GIVEN DATA:
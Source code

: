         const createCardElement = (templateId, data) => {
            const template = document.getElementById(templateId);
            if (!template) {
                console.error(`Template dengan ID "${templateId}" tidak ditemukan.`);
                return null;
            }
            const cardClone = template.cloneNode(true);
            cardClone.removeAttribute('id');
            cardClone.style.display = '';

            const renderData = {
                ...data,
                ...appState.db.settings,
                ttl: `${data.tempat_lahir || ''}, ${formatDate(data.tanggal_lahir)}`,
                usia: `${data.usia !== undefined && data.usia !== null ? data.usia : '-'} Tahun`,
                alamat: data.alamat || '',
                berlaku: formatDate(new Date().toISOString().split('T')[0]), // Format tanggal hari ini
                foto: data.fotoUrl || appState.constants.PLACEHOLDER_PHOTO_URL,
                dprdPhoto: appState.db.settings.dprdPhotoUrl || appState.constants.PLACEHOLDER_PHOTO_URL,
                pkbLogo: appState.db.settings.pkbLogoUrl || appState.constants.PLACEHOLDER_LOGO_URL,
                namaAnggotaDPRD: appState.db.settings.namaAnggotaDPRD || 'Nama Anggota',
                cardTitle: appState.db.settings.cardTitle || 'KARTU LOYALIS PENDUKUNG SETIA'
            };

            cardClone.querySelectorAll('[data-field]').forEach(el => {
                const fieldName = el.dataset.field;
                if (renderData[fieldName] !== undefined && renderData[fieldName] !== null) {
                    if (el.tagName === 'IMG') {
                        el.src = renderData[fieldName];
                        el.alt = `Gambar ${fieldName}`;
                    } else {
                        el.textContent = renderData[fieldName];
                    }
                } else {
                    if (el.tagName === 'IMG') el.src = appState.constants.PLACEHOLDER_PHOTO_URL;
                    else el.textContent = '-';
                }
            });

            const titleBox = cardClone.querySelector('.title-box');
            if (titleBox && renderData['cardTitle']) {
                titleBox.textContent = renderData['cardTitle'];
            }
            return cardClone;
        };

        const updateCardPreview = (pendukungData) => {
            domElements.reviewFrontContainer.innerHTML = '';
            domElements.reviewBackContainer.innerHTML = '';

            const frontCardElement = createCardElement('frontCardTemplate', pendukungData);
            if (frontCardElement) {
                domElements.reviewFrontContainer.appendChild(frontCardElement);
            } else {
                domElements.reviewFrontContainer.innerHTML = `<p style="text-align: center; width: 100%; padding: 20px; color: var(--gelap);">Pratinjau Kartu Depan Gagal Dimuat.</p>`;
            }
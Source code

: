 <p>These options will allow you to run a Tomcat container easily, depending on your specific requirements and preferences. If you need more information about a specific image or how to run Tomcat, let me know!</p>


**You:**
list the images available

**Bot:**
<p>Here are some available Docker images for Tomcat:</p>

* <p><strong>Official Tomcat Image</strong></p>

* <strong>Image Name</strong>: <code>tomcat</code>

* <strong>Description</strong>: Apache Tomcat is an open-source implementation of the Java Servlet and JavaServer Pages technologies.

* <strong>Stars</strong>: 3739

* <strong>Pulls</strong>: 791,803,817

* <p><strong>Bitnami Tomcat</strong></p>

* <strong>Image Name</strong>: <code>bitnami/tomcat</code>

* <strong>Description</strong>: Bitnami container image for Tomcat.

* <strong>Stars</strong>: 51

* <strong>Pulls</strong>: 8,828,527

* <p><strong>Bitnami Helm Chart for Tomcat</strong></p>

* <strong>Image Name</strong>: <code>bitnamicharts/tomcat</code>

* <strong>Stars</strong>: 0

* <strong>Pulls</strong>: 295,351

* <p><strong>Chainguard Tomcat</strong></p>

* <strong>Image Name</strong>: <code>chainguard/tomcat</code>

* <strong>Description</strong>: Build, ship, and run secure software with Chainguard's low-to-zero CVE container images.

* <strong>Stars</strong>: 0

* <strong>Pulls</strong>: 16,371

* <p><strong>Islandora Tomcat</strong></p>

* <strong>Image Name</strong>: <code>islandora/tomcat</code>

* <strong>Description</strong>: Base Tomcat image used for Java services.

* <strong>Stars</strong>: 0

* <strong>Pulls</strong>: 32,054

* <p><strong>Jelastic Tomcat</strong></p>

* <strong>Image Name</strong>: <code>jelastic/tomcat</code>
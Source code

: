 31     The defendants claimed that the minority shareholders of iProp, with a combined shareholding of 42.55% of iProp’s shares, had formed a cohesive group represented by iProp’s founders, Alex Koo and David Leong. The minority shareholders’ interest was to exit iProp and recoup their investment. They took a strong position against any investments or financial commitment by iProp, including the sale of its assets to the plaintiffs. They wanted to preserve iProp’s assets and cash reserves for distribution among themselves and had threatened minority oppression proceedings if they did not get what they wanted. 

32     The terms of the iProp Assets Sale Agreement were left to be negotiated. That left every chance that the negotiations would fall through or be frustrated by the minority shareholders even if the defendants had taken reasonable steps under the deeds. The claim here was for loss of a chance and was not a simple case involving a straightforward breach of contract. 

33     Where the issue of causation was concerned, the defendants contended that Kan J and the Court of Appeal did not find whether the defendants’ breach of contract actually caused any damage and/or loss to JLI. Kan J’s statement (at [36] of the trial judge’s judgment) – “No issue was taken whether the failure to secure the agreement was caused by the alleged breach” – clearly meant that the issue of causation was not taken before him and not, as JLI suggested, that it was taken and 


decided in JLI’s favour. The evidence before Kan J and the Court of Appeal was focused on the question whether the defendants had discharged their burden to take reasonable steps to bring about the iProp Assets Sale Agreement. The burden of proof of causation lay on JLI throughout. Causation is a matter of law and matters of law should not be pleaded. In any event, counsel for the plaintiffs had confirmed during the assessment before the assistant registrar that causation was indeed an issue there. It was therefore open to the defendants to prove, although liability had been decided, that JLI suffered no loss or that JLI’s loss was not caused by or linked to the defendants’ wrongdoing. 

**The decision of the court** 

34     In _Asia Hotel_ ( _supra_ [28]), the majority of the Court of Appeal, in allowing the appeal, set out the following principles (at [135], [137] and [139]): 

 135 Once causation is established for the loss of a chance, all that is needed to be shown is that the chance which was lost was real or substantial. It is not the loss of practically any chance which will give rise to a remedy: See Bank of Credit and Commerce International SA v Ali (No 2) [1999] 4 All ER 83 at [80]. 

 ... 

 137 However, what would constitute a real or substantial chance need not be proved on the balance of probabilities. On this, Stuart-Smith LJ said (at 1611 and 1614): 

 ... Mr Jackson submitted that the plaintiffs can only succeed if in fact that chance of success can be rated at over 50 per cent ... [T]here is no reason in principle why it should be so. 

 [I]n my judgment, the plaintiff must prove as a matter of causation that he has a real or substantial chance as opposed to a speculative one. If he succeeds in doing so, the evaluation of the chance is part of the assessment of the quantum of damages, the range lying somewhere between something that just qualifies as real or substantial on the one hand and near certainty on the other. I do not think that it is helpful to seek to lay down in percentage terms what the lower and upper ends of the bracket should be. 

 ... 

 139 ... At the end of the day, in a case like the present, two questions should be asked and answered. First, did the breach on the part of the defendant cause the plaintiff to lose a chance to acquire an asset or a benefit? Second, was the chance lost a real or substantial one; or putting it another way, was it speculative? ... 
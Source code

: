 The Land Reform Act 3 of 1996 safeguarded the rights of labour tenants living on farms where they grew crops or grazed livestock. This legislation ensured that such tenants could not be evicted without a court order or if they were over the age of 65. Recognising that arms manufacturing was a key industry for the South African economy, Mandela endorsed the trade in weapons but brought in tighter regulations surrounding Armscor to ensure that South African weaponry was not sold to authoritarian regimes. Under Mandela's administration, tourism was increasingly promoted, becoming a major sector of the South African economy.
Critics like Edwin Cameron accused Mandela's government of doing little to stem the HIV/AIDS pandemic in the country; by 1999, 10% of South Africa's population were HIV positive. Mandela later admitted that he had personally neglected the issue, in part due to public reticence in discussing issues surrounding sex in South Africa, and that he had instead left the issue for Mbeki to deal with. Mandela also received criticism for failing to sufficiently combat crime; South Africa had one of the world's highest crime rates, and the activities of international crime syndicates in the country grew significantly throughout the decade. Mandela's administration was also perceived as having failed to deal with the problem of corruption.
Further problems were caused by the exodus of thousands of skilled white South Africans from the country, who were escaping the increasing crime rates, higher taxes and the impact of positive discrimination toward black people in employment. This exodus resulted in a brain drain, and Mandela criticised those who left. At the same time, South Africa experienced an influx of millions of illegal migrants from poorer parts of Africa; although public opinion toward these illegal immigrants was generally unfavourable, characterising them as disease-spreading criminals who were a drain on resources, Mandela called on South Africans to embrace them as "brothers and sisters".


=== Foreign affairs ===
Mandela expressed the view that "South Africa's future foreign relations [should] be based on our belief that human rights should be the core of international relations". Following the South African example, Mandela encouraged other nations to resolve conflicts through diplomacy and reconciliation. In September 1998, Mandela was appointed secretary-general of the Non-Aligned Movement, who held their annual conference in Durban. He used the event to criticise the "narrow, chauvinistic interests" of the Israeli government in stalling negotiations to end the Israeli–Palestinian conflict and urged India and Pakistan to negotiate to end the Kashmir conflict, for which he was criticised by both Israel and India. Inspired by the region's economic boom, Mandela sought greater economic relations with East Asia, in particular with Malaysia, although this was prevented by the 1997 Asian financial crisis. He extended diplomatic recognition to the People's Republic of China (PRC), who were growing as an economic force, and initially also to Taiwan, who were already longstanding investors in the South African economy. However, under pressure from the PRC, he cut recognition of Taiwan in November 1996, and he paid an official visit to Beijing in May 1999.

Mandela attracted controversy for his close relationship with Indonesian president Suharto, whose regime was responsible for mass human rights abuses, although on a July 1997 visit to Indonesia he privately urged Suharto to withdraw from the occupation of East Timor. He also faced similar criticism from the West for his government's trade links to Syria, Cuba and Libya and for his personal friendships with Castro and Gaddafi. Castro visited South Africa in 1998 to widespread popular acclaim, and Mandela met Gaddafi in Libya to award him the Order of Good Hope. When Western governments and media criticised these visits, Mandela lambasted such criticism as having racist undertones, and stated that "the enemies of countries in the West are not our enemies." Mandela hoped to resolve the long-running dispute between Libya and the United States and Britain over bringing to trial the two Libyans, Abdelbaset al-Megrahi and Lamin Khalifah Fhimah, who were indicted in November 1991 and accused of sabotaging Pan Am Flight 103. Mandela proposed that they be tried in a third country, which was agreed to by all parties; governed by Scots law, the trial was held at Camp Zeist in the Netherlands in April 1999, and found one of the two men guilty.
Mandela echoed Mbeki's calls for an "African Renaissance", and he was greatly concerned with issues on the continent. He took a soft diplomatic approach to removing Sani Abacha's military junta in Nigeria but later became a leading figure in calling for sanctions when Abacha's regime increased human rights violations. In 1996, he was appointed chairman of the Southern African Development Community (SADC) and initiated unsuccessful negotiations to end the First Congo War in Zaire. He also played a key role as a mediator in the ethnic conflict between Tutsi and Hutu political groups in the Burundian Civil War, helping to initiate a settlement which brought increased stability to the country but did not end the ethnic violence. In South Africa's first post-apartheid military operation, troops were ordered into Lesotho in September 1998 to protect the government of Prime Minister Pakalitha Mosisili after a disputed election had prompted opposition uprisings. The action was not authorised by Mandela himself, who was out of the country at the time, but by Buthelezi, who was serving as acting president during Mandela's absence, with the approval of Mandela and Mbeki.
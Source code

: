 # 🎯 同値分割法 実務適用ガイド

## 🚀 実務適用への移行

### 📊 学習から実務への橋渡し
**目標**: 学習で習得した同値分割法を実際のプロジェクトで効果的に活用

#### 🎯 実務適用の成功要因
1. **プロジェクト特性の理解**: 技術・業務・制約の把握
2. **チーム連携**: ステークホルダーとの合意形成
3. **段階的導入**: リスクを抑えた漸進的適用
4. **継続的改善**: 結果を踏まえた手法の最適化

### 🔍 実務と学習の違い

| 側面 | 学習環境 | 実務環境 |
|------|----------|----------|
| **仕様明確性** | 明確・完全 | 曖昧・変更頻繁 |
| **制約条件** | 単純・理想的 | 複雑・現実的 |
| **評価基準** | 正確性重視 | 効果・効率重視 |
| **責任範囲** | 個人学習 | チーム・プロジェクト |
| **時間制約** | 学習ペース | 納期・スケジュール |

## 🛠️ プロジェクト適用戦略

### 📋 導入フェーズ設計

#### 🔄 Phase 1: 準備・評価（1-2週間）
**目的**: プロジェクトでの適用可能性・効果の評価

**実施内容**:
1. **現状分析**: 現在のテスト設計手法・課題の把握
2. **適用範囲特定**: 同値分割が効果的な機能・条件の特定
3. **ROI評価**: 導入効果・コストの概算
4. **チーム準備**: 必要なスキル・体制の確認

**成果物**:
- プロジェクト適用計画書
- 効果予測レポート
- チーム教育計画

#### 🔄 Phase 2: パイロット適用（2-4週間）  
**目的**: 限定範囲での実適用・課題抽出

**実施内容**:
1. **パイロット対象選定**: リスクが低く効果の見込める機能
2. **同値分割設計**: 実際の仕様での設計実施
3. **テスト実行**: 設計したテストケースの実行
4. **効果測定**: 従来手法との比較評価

DESCRIPTION OF THE TASK: In the entries above, copy each line that contains the string "trade".

RESPONSE TO THIS TASK:
: The Land Reform Act 3 of 1996 safeguarded the rights of labour tenants living on farms where they grew crops or grazed livestock. This legislation ensured that such tenants could not be evicted without a court order or if they were over the age of 65. Recognising that arms manufacturing was a key industry for the South African economy, Mandela endorsed the trade in weapons but brought in tighter regulations surrounding Armscor to ensure that South African weaponry was not sold to authoritarian regimes. Under Mandela's administration, tourism was increasingly promoted, becoming a major sector of the South African economy.
Mandela attracted controversy for his close relationship with Indonesian president Suharto, whose regime was responsible for mass human rights abuses, although on a July 1997 visit to Indonesia he privately urged Suharto to withdraw from the occupation of East Timor. He also faced similar criticism from the West for his government's trade links to Syria, Cuba and Libya and for his personal friendships with Castro and Gaddafi. Castro visited South Africa in 1998 to widespread popular acclaim, and Mandela met Gaddafi in Libya to award him the Order of Good Hope. When Western governments and media criticised these visits, Mandela lambasted such criticism as having racist undertones, and stated that "the enemies of countries in the West are not our enemies." Mandela hoped to resolve the long-running dispute between Libya and the United States and Britain over bringing to trial the two Libyans, Abdelbaset al-Megrahi and Lamin Khalifah Fhimah, who were indicted in November 1991 and accused of sabotaging Pan Am Flight 103. Mandela proposed that they be tried in a third country, which was agreed to by all parties; governed by Scots law, the trial was held at Camp Zeist in the Netherlands in April 1999, and found one of the two men guilty.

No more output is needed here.